Schiller's proof is that most people are inaccessible to pure reason because they are “determined to act by sensations”. Therefore "the way to the head [...] must be opened through the heart".

The transition from one state to another takes place in an evolutionary manner: humans are formed aesthetically until society simply throws off the old shell. Conversely, however, it becomes clear that the purely politically oriented and acting individual cannot solve the problem: public people cannot develop their morals, but fail and become immoral if their actions are not authentic. And it can only be authentic if the individual has found his way back to his totality.

Elisabeth is the typical representative of inauthentic people. As a woman and a public person, she cannot find her totality; she is forced to live a life in appearance. For this she has to renounce any personal happiness. Although she speaks constantly of freedom, it is dependent on the will of the people, the demands of royalty and the role expectations that are placed on her as a female monarch.

Maria finds a self-determined life after she has thrown off all shackles up to the point of fear of death. But it can only preserve its morality and totality by withdrawing into inwardness. In the public sphere, in politics, it is subject to the old forces of noble court society. It has its own conception of the political man: the freedom of the individual must be brought into conformity with the needs of all according to reasonable principles.

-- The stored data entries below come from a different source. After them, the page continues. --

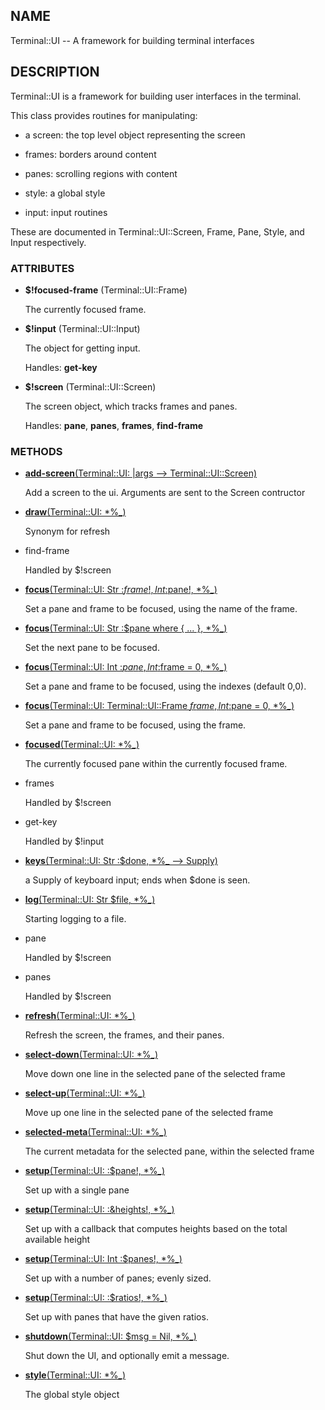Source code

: ## NAME

Terminal::UI -- A framework for building terminal interfaces

## DESCRIPTION

Terminal::UI is a framework for building user interfaces in the terminal.

This class provides routines for manipulating:

* a screen: the top level object representing the screen

* frames: borders around content

* panes: scrolling regions with content

* style: a global style

* input: input routines

These are documented in Terminal::UI::Screen, Frame, Pane, Style, and Input respectively.

### ATTRIBUTES

* **$!focused-frame** (Terminal::UI::Frame)

  The currently focused frame.

* **$!input** (Terminal::UI::Input)

  The object for getting input.

  Handles: **get-key**

* **$!screen** (Terminal::UI::Screen)

  The screen object, which tracks frames and panes.

  Handles: **pane**, **panes**, **frames**, **find-frame**


### METHODS

* [**add-screen**(Terminal::UI: |args --> Terminal::UI::Screen)](https://git.sr.ht/~bduggan/raku-terminal-ui/tree/0.0.2/lib/Terminal/UI.rakumod#L129)

  Add a screen to the ui. Arguments are sent to the Screen contructor

* [**draw**(Terminal::UI: *%_)](https://git.sr.ht/~bduggan/raku-terminal-ui/tree/0.0.2/lib/Terminal/UI.rakumod#L45)

  Synonym for refresh

* find-frame

  Handled by $!screen

* [**focus**(Terminal::UI: Str :$frame!, Int :$pane!, *%_)](https://git.sr.ht/~bduggan/raku-terminal-ui/tree/0.0.2/lib/Terminal/UI.rakumod#L61)

  Set a pane and frame to be focused, using the name of the frame.

* [**focus**(Terminal::UI: Str :$pane where { ... }, *%_)](https://git.sr.ht/~bduggan/raku-terminal-ui/tree/0.0.2/lib/Terminal/UI.rakumod#L67)

  Set the next pane to be focused.

* [**focus**(Terminal::UI: Int :$pane, Int :$frame = 0, *%_)](https://git.sr.ht/~bduggan/raku-terminal-ui/tree/0.0.2/lib/Terminal/UI.rakumod#L77)

  Set a pane and frame to be focused, using the indexes (default 0,0).

* [**focus**(Terminal::UI: Terminal::UI::Frame $frame, Int :$pane = 0, *%_)](https://git.sr.ht/~bduggan/raku-terminal-ui/tree/0.0.2/lib/Terminal/UI.rakumod#L84)

  Set a pane and frame to be focused, using the frame.

* [**focused**(Terminal::UI: *%_)](https://git.sr.ht/~bduggan/raku-terminal-ui/tree/0.0.2/lib/Terminal/UI.rakumod#L35)

  The currently focused pane within the currently focused frame.

* frames

  Handled by $!screen

* get-key

  Handled by $!input

* [**keys**(Terminal::UI: Str :$done, *%_ --> Supply)](https://git.sr.ht/~bduggan/raku-terminal-ui/tree/0.0.2/lib/Terminal/UI.rakumod#L142)

  a Supply of keyboard input; ends when $done is seen.

* [**log**(Terminal::UI: Str $file, *%_)](https://git.sr.ht/~bduggan/raku-terminal-ui/tree/0.0.2/lib/Terminal/UI.rakumod#L136)

  Starting logging to a file.

* pane

  Handled by $!screen

* panes

  Handled by $!screen

* [**refresh**(Terminal::UI: *%_)](https://git.sr.ht/~bduggan/raku-terminal-ui/tree/0.0.2/lib/Terminal/UI.rakumod#L50)

  Refresh the screen, the frames, and their panes.

* [**select-down**(Terminal::UI: *%_)](https://git.sr.ht/~bduggan/raku-terminal-ui/tree/0.0.2/lib/Terminal/UI.rakumod#L169)

  Move down one line in the selected pane of the selected frame

* [**select-up**(Terminal::UI: *%_)](https://git.sr.ht/~bduggan/raku-terminal-ui/tree/0.0.2/lib/Terminal/UI.rakumod#L164)

  Move up one line in the selected pane of the selected frame

* [**selected-meta**(Terminal::UI: *%_)](https://git.sr.ht/~bduggan/raku-terminal-ui/tree/0.0.2/lib/Terminal/UI.rakumod#L154)

  The current metadata for the selected pane, within the selected frame

* [**setup**(Terminal::UI: :$pane!, *%_)](https://git.sr.ht/~bduggan/raku-terminal-ui/tree/0.0.2/lib/Terminal/UI.rakumod#L91)

  Set up with a single pane

* [**setup**(Terminal::UI: :&heights!, *%_)](https://git.sr.ht/~bduggan/raku-terminal-ui/tree/0.0.2/lib/Terminal/UI.rakumod#L98)

  Set up with a callback that computes heights based on the total available height

* [**setup**(Terminal::UI: Int :$panes!, *%_)](https://git.sr.ht/~bduggan/raku-terminal-ui/tree/0.0.2/lib/Terminal/UI.rakumod#L108)

  Set up with a number of panes; evenly sized.

* [**setup**(Terminal::UI: :$ratios!, *%_)](https://git.sr.ht/~bduggan/raku-terminal-ui/tree/0.0.2/lib/Terminal/UI.rakumod#L115)

  Set up with panes that have the given ratios.

* [**shutdown**(Terminal::UI: $msg = Nil, *%_)](https://git.sr.ht/~bduggan/raku-terminal-ui/tree/0.0.2/lib/Terminal/UI.rakumod#L123)

  Shut down the UI, and optionally emit a message.

* [**style**(Terminal::UI: *%_)](https://git.sr.ht/~bduggan/raku-terminal-ui/tree/0.0.2/lib/Terminal/UI.rakumod#L159)

  The global style object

Gaetano Donizetti's opera Maria Stuarda from 1835 is heavily based on Schiller's piece.

Film adaptations

Radio plays

  • 1927: Production: Süddeutsche Rundfunk AG - Director: Karl Köstlin
  • 1947: Only 3rd part: 3rd act: garden scene; Production: Radio Bremen - Director: Not known
    • Speaker: Not known


School expenses

  • Friedrich Schiller: Maria Stuart . Tragedy in five acts. With a comment by Wilhelm Große. Frankfurt am Main: Suhrkamp 2004 (BasisBibliothek 54). ISBN 3-518-18853-4 .
  • Friedrich Schiller. Maria Stuart . A tragedy. Reclam XL. Text and context. Published by Wolf Dieter Hellberg. Philipp Reclam jun. Stuttgart 2014. ISBN 978-3-15-019227-6 .

Secondary literature

  • Franz-Josef Deiters : 'Grant me one more time / The earth's shine on my way to heaven'. The deprivation of the world II: Friedrich Schiller's Maria Stuart . In: Ders .: The de-worldization of the stage. On the mediology of the theater of the classical episteme . Berlin: Erich Schmidt Verlag, 2015, pp. 139–171. ISBN 978-3-503-16517-9 .
  • Reinhard Leipert: Friedrich Schiller: Maria Stuart. Interpretations, Oldenbourg, Munich 2000, ISBN 978-3-637-01443-5 .
  • Karl S. Guthke : Maria Stuart. In: Schiller-Handbuch , ed. by Helmut Koopmann . 2nd, revised and updated edition. Stuttgart: Kröner 2011, pp. 438–466 [with references]. ISBN 978-3-534-24548-2 .
  • Chenxi Tang: Theatrical staging of the world order. International law, ceremonial studies and Schiller's 'Maria Stuart'. In: Yearbook of the German Schiller Society 55 (2011), pp. 142–168.
  • Philippe Wellnitz: The 'female nature' in 'Maria Stuart'. 'Woman is a frail being'. In: Schiller's nature, life, thinking and literary work , ed. v. Georg Braungart / Bernhard Greiner. Hamburg: Meiner Verlag, 2005, pp. 245-254.
  • Rüdiger Zymner: Friedrich Schiller. Dramas. Berlin: Erich Schmidt Verlag, 2002.

Web links

Commons : Maria Stuart  - Collection of images, videos and audio files
Wikisource: Maria Stuart  - Sources and full texts

Individual evidence

  1. ^ History of the origin of Maria Stuart Friedrich Schiller. Retrieved May 13, 2020 .
  2. Classics of the television game | Maria Stuart (28.03.1986 ARD / BR). Retrieved June 29, 2020 .
  3. ^ Cornelia Köhler: Maria Stuart . Anne Roerkohl Documentary, Münster 2016, ISBN 978-3-942618-20-5 ( online ).